A formula specifying the prediction model (e.g., Y ~ X1 + X2).

data

A data frame containing the variables in the formula plus treatment and any additional covariates for nuisance models.

treatment

Character string naming the treatment variable in data.

treatment_level

The counterfactual treatment level (default: 0).

nuisance_covariates

Character vector of covariate names for nuisance models.
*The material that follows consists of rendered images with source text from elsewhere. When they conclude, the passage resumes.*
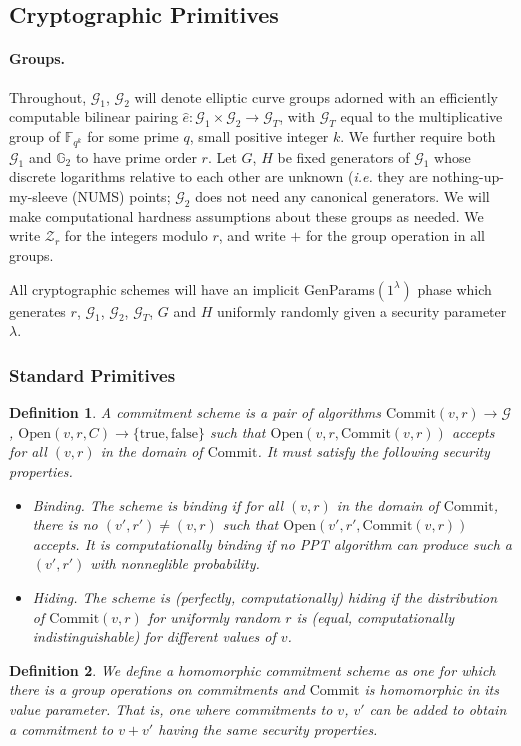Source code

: \documentclass[letterpaper]{article}
\newtheorem{defn}{Definition}
\newcommand{\Commit}{\mathrm{Commit}}
\newcommand{\Open}{\mathrm{Open}}
\newcommand{\e}{\hat{e}}
\newcommand{\truth}{\{\mathrm{true}, \mathrm{false}\}}
\begin{document}
\subsection{Cryptographic Primitives}

\paragraph{Groups.} Throughout, $\mathcal{G}_1$, $\mathcal{G}_2$ will denote
elliptic curve groups adorned with an efficiently computable bilinear pairing
$\e:\mathcal{G}_1\times\mathcal{G}_2\to\mathcal{G}_T$, with $\mathcal{G}_T$
equal to the multiplicative group of $\mathbb{F}_{q^k}$ for some prime $q$,
small positive integer $k$. We further require both $\mathcal{G}_1$ and
$\mathbb{G}_2$ to have prime order $r$. Let $G$, $H$ be fixed generators of
$\mathcal{G}_1$ whose discrete logarithms relative to each other are unknown
(\emph{i.e.} they are nothing-up-my-sleeve (NUMS) points; $\mathcal{G}_2$
does not need any canonical generators. We will make computational hardness
assumptions about these groups as needed. We write $\mathcal{Z}_r$
for the integers modulo $r$, and write $+$ for the group operation in all
groups.

All cryptographic schemes will have an implicit \textrm{GenParams}$(1^\lambda)$
phase which generates $r$, $\mathcal{G}_1$, $\mathcal{G}_2$, $\mathcal{G}_T$,
$G$ and $H$ uniformly randomly given a security parameter $\lambda$.

\subsubsection{Standard Primitives}

\begin{defn} A \emph{commitment scheme} is a pair of algorithms
$\Commit(v, r)\to\mathcal{G}$, $\Open(v, r, C)\to\truth$ such that
$\Open(v, r, \Commit(v, r))$ accepts for all $(v, r)$ in the domain
of $\Commit$. It must satisfy the following security properties.
\begin{itemize}
\item \emph{Binding.} The scheme is \emph{binding} if for all $(v, r)$ in the
domain of $\Commit$, there is no $(v',r')\neq(v,r)$ such that
$\Open(v', r', \Commit(v, r))$ accepts.
It is \emph{computationally binding} if no PPT algorithm can produce such a
$(v', r')$ with nonneglible probability.
\item \emph{Hiding.} The scheme is \emph{(perfectly, computationally) hiding}
if the distribution of $\mathrm{Commit}(v, r)$ for uniformly random $r$ is
(equal, computationally indistinguishable) for different values of $v$.
\end{itemize}
\end{defn}
\begin{defn} We define a \emph{homomorphic commitment scheme} as one
for which there is a group operations on commitments and $\Commit$ is
homomorphic in its value parameter. That is, one where commitments to
$v$, $v'$ can be added to obtain a commitment to $v+v'$ having the
same security properties.
\end{defn}
\end{document}
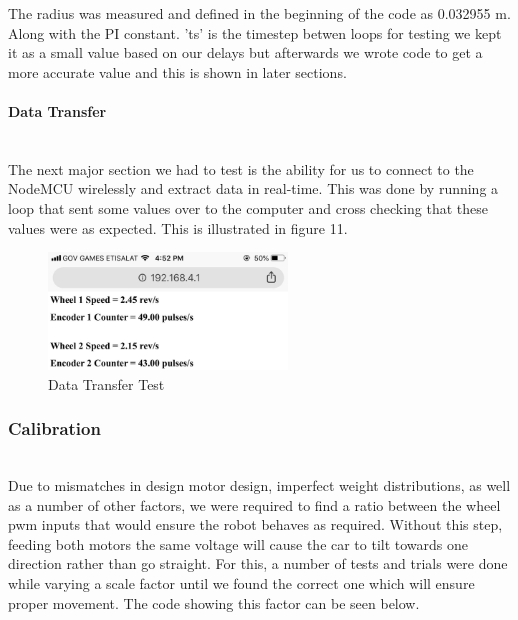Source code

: \documentclass[conference]{IEEEtran}
\begin{document}
    The radius was measured and defined in the beginning of the code as 0.032955 m. Along
    with the PI constant. 'ts' is the timestep betwen loops for testing we kept it as a small
    value based on our delays but afterwards we wrote code to get a more accurate value and
    this is shown in later sections.\\

    \paragraph{Data Transfer}

    ~~\\The next major section we had to test is the ability for us to connect to the
    NodeMCU wirelessly and extract data in real-time. This was done by running a
    loop that sent some values over to the computer and cross checking that these
    values were as expected. This is illustrated in figure 11.

    \begin{figure}[H]
        \centering
        \captionsetup{justification=centering}
        \centering
        \includegraphics[width=2.5in]{11.png}
        \caption{Data Transfer Test}  
        \label{6}
    \end{figure}

    \subsubsection{Calibration}

    ~~\\Due to mismatches in design motor design, imperfect weight distributions,
    as well as a number of other factors, we were required to find a ratio between
    the wheel pwm inputs that would ensure the robot behaves as required. Without
    this step, feeding both motors the same voltage will cause the car to tilt
    towards one direction rather than go straight. For this, a number of tests and
    trials were done while varying a scale factor until we found the correct one
    which will ensure proper movement. The code showing this factor can be seen below.
\end{document}
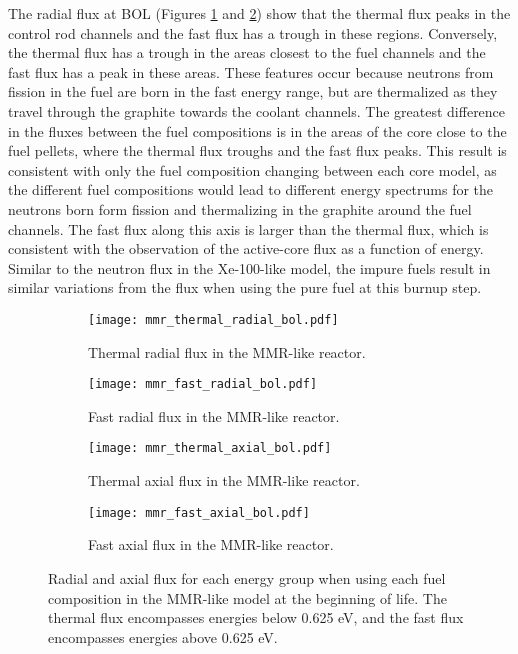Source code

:The radial flux at \gls{BOL} (Figures \ref{fig:mmr_thermal_radial_bol} and 
\ref{fig:mmr_fast_radial_bol}) show that the thermal flux peaks in the 
control rod channels and the fast flux has a trough in these regions. 
Conversely, the thermal flux has a trough in the areas closest to the fuel 
channels and the fast flux has a peak in these areas. These features occur 
because neutrons from fission in the fuel are born in the fast energy 
range, but are thermalized as they travel through the graphite towards 
the coolant channels. 
The greatest difference in the 
fluxes between the fuel compositions is in the areas of the core close 
to the fuel pellets, where the thermal flux troughs and the fast flux 
peaks. This result is consistent with only the fuel 
composition changing between each core model, as the different fuel 
compositions would lead to different energy spectrums for the neutrons 
born form fission and thermalizing in the graphite around the fuel channels.
The fast flux along this axis is larger than the thermal flux, which is 
consistent with the observation of the active-core flux as a function of 
energy. Similar to the neutron flux in the Xe-100-like model, the 
impure fuels result in similar variations from the flux when 
using the pure fuel at this burnup step.

\begin{figure}[h!]
        \centering
        \begin{subfigure}[b]{0.48\textwidth}
            \centering
            \texttt{[image: mmr\_thermal\_radial\_bol.pdf]}
            \caption{Thermal radial flux in the \gls{MMR}-like reactor.}
            \label{fig:mmr_thermal_radial_bol}
        \end{subfigure}
        \hfill
        \begin{subfigure}[b]{0.48\textwidth}
            \centering
            \texttt{[image: mmr\_fast\_radial\_bol.pdf]}
            \caption{Fast radial flux in the \gls{MMR}-like reactor.}
            \label{fig:mmr_fast_radial_bol}
        \end{subfigure}
        \hfill            
        \begin{subfigure}[b]{0.48\textwidth}
            \centering
            \texttt{[image: mmr\_thermal\_axial\_bol.pdf]}
            \caption{Thermal axial flux in the \gls{MMR}-like reactor. }
            \label{fig:mmr_thermal_axial_bol}
        \end{subfigure}
        \hfill
        \begin{subfigure}[b]{0.48\textwidth}
            \centering
            \texttt{[image: mmr\_fast\_axial\_bol.pdf]}
            \caption{Fast axial flux in the \gls{MMR}-like reactor.}
            \label{fig:mmr_fast_axial_bol}
        \end{subfigure}
        \hfill
        \caption{Radial and axial flux for each energy group when using 
        each fuel composition in the \gls{MMR}-like model at the beginning 
        of life. The thermal flux encompasses energies below 0.625 eV, and the 
        fast flux encompasses energies above 0.625 eV.}
        \label{fig:mmr_bol}
   \end{figure}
If NULL, uses all predictors from the formula.

metric

Character string specifying the performance metric: "mse" (default), "auc", or "both".

estimator

Character string specifying the estimator: "dr" (default), "cl" (conditional loss, for MSE), "om" (outcome model, for AUC), "ipw", or "naive". Note: "cl" is automatically mapped to "om" for AUC metrics.

K

Number of folds (default: 5).

repeats

Number of times to repeat K-fold CV (default: 1).

stratify

Logical indicating whether to stratify folds by outcome (default: TRUE for binary outcomes).

seed

Random seed for reproducibility (default: NULL).

...

Additional arguments passed to internal functions.

Value

An object of class cf_cv containing:

results

Data frame with fold-level performance estimates

summary

Summary statistics across folds

metric

Performance metric used

estimator

Estimator used

K

Number of folds

repeats

Number of repeats

call

The matched call

Details

Cross-validation for counterfactual prediction models requires special care:

  1. Nuisance model estimation: Propensity and outcome models are re-fit in each training fold to avoid overfitting.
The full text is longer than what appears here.